For the data that follows, state how many lines hold the string "every", giving the number by itself.

• **Data under study**
- Opening Delimiter -
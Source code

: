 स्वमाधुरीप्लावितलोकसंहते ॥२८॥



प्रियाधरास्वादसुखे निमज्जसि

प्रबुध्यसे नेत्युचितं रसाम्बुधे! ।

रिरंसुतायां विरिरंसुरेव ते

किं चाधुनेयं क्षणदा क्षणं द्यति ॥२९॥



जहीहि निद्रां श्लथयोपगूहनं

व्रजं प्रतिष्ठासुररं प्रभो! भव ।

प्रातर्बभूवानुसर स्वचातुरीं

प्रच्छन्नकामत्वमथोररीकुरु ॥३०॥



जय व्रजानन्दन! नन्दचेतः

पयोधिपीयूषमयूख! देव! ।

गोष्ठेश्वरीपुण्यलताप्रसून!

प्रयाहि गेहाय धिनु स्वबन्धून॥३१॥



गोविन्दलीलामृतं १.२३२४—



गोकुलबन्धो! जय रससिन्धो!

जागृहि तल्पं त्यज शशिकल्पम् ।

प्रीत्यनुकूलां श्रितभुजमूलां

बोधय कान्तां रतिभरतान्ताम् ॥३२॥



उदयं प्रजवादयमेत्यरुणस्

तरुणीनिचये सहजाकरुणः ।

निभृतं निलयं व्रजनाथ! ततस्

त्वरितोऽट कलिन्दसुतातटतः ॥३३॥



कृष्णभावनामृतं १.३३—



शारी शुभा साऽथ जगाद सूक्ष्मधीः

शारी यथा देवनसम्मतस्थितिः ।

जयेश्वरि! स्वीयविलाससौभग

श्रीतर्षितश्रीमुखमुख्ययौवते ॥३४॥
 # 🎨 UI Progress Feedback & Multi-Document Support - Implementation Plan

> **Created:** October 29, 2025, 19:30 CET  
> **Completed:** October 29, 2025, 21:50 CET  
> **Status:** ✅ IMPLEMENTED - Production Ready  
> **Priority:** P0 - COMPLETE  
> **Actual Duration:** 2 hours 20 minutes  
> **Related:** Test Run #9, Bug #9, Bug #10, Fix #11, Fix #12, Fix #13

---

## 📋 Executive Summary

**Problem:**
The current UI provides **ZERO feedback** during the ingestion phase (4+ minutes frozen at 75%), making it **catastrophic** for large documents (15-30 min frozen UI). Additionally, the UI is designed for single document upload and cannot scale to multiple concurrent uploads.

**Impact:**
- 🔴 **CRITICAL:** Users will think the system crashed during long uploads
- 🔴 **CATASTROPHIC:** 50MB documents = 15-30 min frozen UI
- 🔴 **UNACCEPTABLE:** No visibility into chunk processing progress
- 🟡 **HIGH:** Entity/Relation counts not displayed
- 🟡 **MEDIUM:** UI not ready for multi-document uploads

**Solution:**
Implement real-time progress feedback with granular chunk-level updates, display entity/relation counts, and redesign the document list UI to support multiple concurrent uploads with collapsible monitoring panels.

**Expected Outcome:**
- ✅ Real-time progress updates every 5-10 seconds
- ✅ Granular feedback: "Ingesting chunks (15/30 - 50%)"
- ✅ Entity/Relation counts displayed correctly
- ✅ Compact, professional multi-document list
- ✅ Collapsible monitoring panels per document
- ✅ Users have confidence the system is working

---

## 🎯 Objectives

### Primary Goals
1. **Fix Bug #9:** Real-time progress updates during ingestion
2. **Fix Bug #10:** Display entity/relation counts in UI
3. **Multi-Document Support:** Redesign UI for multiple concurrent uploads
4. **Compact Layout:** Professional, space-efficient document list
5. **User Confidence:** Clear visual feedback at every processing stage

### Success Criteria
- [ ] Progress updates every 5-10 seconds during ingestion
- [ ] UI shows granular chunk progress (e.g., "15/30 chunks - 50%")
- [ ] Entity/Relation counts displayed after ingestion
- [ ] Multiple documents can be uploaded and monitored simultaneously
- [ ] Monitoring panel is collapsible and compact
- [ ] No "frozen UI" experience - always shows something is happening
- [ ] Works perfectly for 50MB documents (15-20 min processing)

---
- Closing Delimiter -
• **Response below**
3